Atenção, é necessário consultar também a escritura primitiva, muitos bairros da cidade foram loteados e, em alguns casos, foram estabelecidas restrições que não permitem que sejam feitos conjuntos de habitação. De acordo com o art. 59 da Lei Municipal n. 16.402/16; Nas ZER-1, ZER-2, ZERa, ZCOR-1, ZCOR-2, ZCOR-3, ZCORa e ZPR, as restrições convencionais de loteamentos aprovadas pela Prefeitura, estabelecidas em instrumento público registrado no Cartório de Registro de Imóveis, referentes a dimensionamento de lotes, recuos, taxa de ocupação, coeficiente de aproveitamento, altura e número de pavimentos das edificações, deverão ser atendidas quando mais restritivas que as disposições desta lei.

Portanto, se o terreno está em alguma dessas zonas é importante consultar a primitiva e adotar as restrições pertinentes. É possível que você enfrente alguma dificuldade para encontrar esses documentos, para isso existem advogados especializados que emitem um relatório de filiação do imóvel.

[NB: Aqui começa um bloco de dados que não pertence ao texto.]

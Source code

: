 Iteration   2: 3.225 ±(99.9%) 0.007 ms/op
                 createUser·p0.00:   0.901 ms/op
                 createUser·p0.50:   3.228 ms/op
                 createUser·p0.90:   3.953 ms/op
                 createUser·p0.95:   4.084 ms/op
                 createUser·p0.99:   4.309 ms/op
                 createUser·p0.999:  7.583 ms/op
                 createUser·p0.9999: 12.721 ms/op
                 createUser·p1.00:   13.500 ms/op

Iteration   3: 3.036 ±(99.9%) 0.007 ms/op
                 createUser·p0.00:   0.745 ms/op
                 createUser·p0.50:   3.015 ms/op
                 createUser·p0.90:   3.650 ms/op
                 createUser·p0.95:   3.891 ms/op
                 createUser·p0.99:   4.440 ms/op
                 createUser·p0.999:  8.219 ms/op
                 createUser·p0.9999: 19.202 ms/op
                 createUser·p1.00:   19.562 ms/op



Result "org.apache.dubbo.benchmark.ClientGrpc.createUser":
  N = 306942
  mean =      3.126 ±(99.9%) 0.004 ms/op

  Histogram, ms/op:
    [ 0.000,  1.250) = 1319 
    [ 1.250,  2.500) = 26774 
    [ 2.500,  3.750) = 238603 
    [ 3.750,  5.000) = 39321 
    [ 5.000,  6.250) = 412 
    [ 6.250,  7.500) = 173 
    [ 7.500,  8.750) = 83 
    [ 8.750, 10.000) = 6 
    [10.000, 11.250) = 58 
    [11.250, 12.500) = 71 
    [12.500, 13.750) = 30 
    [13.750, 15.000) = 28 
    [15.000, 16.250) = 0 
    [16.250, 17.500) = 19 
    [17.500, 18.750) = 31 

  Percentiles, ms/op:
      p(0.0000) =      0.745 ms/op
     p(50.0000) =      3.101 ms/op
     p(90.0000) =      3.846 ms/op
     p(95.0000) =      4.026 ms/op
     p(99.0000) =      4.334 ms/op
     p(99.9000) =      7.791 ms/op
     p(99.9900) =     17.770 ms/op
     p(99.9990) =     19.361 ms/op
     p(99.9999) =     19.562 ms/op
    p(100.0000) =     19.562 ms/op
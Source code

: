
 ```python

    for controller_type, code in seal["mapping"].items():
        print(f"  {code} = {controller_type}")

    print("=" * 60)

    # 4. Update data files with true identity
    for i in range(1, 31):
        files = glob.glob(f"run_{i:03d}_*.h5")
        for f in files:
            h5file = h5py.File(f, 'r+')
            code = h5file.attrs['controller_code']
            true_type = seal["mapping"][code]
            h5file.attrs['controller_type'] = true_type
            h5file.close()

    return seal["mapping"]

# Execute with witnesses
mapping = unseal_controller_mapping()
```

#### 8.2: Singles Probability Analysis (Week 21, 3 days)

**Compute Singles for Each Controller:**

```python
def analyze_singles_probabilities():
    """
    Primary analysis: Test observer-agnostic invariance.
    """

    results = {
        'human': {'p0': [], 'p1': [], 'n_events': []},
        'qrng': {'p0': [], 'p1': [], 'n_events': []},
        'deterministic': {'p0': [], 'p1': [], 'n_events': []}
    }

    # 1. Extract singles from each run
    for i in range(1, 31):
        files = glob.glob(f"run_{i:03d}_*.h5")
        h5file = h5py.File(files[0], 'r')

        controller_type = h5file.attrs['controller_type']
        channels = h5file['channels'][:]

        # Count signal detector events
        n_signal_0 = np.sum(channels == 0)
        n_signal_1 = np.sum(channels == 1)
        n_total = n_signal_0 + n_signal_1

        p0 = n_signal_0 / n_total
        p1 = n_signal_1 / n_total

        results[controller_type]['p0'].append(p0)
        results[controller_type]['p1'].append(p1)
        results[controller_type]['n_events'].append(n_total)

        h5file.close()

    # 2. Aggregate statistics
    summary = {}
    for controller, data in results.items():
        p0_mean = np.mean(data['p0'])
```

Muito trabalho? (E bastante responsabilidade!) Existem profissionais especializados que prestam esse serviço, desenvolvem um EVTL, sigla para estudo de viabilidade técnico e legal, onde todos os dados são levantados e organizados em um documento.

 

#DicaDaArquiteta: descubra aqui em que zona está o terreno. Para quem não conhece, o GeoSampa é um mapa interativo disponibilizado pela prefeitura que reúne dados detalhados e georreferenciados sobre toda a cidade. Vale a pena explorar um pouco. Lá nas camadas você também encontra os perímetros das zonas de acordo com a legislação vigente.